Revenue from my work is not my sole source of motivation. Really it is only a small part of the big picture.
So how can an artist/maker stay motivated? First and most important, you need to decide your Goals for Success, then break this down into Short Term and Long Term Goals.
Be honest with yourself? Is making a living from your work your most important goal? Then your production methods need to align with this goal along with the type of items you produce.
I am more motivated by making the best, original, innovative work that I can and finding exhibition opportunities. Displaying my work in great exhibitions, included in books and magazines, and purchased for museum collections are my goals. As an artist, I work at aligning my work methods, and designs toward these goals.

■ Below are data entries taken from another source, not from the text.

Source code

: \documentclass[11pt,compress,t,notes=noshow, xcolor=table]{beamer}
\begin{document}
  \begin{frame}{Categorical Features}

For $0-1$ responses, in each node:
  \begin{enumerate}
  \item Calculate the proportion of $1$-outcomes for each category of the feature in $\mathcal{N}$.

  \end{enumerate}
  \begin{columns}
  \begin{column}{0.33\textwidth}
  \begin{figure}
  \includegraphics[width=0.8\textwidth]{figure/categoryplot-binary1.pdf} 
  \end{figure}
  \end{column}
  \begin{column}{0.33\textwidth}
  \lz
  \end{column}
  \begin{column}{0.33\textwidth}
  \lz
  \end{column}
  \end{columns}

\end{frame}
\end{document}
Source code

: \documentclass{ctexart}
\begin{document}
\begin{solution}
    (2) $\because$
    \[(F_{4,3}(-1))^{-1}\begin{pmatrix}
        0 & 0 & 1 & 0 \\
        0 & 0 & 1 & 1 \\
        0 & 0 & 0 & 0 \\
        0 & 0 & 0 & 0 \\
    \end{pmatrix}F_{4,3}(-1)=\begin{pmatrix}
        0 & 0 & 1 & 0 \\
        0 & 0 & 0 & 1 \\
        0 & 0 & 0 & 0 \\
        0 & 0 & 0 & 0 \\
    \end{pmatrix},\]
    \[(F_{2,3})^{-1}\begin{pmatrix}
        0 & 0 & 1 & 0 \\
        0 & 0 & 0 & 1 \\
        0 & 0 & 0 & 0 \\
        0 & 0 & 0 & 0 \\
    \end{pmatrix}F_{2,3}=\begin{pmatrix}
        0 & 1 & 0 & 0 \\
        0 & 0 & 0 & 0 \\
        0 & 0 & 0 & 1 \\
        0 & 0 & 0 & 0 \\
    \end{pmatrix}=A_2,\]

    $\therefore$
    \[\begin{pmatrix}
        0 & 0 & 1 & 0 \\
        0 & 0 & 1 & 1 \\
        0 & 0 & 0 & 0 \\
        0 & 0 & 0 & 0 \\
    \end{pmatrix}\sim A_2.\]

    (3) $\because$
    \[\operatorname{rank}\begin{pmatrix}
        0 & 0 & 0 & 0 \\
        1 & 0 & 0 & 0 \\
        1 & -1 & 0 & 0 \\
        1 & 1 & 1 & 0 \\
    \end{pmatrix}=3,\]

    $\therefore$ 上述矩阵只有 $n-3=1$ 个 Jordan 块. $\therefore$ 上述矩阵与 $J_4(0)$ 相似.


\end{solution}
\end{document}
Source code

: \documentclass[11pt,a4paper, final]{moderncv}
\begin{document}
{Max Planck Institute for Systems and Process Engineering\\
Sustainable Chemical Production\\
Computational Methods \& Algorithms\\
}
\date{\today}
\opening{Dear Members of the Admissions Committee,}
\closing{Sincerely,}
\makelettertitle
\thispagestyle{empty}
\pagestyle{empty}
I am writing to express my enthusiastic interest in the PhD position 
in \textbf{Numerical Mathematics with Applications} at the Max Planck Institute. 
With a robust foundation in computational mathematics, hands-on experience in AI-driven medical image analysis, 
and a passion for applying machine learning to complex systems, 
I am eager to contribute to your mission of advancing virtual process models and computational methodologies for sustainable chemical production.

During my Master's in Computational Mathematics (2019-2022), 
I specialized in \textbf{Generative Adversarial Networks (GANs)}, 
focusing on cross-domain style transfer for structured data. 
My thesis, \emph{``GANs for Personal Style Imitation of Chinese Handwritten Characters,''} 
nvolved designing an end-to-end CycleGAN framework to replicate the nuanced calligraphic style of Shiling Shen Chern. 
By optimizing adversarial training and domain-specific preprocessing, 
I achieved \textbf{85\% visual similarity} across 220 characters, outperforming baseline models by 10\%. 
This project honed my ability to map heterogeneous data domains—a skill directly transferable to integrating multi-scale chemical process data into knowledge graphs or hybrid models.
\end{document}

WRITE DOWN YOUR SHORT TERM AND LONG TERM GOALS
Seek your validation from you short and long term goals. Examples include:
- producing one AMAZING piece per year
- producing smaller or less involved work that costs less
- having your work published in books and magazines,
- having your work included in shows,
- learning how to update your own web site,
- developing your Photoshop skills,
- participating in a show,
- organizing a show of your fellow artists,
- making new opportunities for yourself and others (like a Critique Group),
- generating money,
- generating sales.
PARTICIPATE IN A Critigue by Downloading Critique Group Guidelines Final 2011
This is very important. Use the Critique Group to:
- Stimulate your work,
- Create deadlines for yourself to get work done for the next Critique Group
- Give and receive honest feedback.
- Meet monthly to motivate each other.
- Potentially, the group can create group show opportunities.
Vague and gratuitous compliments serve no purpose here. Be clear and on target. An "I like it" or "that is interesting" is not useful. Be specific about what works visually and what doesn't. Give a detailed interpretation and identify what elements caused or triggered your perception. Draw on your knowledge of each artist's objectives and target your comments toward their objectives. Are the fabrication techniques aligned with their goals. Focus on constructive criticism. Avoid talking about children, dogs, cats, and personal problems.
A link to my Critique Group Guidelines is provided here. I recommend that a group have between three and ten people to maintain a core group familiar with the work, previous progress and the short and long term goals of each member.
DIG DEEP, BE UNIQUE
For me the path to success is to make the best, most interesting, deep, esoteric, off the beaten path, unique, "_________(fill in the blank here)" in the whole world. It has to reflect your inner core, your passion, your inner being, your singular artistic voice, and a personal vocabulary of fabrication methods that you have developed over time. The more unique, the more unusual the work, the more likely you will reach your goals. Copycat designs will quickly hit the "glass ceiling" of the art and craft world.
Write down the goals for your work, and then study your approach to design and production. Are your work methods, approach to production, promotion, networking, and dedicated focus all aligned like the stars? Are you working in a straight line? Your goals for your art or craft may be different than mine.
Your goals for your art or craft may be different than mine, the most important thing to realize is the you will never reach your goals if you aren't clear and honest with yourself.